DATASET RECORDS
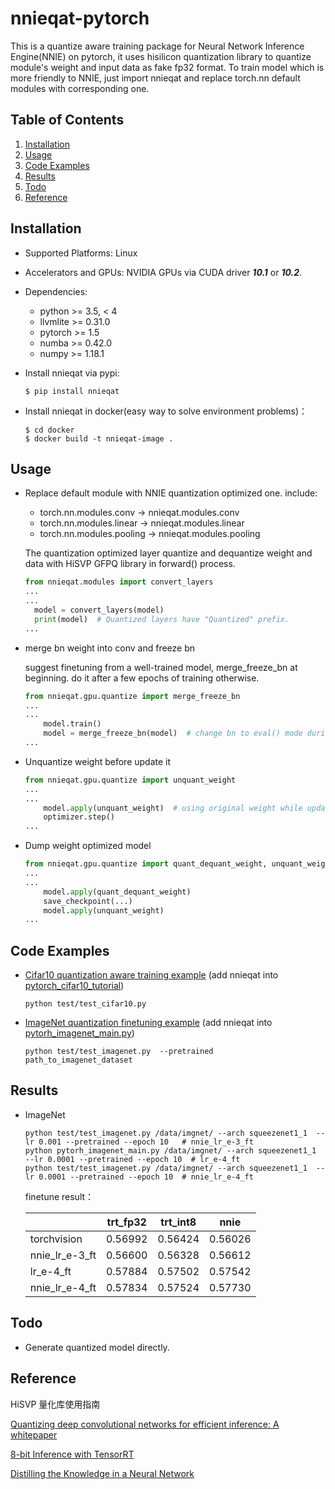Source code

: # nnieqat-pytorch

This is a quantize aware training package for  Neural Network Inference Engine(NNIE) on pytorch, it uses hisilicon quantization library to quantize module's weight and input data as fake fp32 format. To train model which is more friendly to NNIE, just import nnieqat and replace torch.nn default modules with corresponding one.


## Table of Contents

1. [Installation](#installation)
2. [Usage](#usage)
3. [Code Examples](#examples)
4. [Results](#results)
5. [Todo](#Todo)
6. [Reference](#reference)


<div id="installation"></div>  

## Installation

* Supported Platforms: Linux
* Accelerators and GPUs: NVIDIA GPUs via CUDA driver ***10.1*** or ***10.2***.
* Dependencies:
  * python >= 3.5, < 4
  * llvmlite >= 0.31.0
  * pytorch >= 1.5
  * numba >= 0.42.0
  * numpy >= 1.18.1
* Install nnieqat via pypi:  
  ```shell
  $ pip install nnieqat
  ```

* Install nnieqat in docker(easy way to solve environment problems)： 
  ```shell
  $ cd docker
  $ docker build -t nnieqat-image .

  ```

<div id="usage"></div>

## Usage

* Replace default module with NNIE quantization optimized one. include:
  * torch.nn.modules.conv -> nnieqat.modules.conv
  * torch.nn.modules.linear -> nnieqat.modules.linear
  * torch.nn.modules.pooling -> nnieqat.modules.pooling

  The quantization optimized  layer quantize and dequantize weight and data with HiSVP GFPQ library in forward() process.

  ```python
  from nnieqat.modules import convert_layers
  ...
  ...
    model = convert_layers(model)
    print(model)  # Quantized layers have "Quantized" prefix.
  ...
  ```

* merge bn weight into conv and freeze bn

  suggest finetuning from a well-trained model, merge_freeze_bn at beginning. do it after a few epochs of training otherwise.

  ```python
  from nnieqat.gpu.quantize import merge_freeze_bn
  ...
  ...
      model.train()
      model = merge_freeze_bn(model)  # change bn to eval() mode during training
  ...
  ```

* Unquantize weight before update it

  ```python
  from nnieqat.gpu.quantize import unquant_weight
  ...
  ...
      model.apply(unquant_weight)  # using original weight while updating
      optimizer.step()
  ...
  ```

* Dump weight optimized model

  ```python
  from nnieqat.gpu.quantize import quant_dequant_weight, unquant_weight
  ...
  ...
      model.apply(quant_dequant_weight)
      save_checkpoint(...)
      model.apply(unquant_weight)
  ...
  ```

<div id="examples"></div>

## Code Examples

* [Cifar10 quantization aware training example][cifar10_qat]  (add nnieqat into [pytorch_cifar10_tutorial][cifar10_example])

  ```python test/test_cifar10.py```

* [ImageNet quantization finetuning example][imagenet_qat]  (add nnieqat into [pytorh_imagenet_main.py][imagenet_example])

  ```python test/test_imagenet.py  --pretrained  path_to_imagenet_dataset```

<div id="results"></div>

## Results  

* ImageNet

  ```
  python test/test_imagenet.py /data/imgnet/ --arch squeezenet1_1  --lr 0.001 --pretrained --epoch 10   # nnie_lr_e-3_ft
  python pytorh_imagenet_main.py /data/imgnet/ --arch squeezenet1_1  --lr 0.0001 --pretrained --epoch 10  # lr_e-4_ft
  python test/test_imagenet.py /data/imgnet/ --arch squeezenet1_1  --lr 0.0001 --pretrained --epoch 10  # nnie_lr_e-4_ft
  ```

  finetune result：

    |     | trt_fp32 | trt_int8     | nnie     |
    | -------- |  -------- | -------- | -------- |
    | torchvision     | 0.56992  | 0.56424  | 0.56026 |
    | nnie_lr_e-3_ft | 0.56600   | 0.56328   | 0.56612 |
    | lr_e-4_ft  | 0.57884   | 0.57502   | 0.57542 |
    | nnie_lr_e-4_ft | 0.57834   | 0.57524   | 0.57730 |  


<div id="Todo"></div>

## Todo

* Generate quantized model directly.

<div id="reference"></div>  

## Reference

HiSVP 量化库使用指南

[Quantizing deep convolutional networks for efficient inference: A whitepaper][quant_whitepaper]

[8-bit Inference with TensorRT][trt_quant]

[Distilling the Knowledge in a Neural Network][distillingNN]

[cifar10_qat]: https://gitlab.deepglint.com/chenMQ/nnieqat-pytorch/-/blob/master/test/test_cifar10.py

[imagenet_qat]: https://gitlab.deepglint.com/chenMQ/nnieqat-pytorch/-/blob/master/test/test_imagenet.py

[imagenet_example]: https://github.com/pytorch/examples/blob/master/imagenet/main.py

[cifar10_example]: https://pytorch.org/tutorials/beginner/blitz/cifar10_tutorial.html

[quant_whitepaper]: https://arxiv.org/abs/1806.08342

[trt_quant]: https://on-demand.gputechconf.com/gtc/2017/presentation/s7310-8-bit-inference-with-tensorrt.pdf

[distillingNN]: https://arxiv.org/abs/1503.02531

ASSIGNMENT
Would you please copy every line from the listing above that contains the word "HiSVP"?

SOLUTION
  The quantization optimized  layer quantize and dequantize weight and data with HiSVP GFPQ library in forward() process.
HiSVP 量化库使用指南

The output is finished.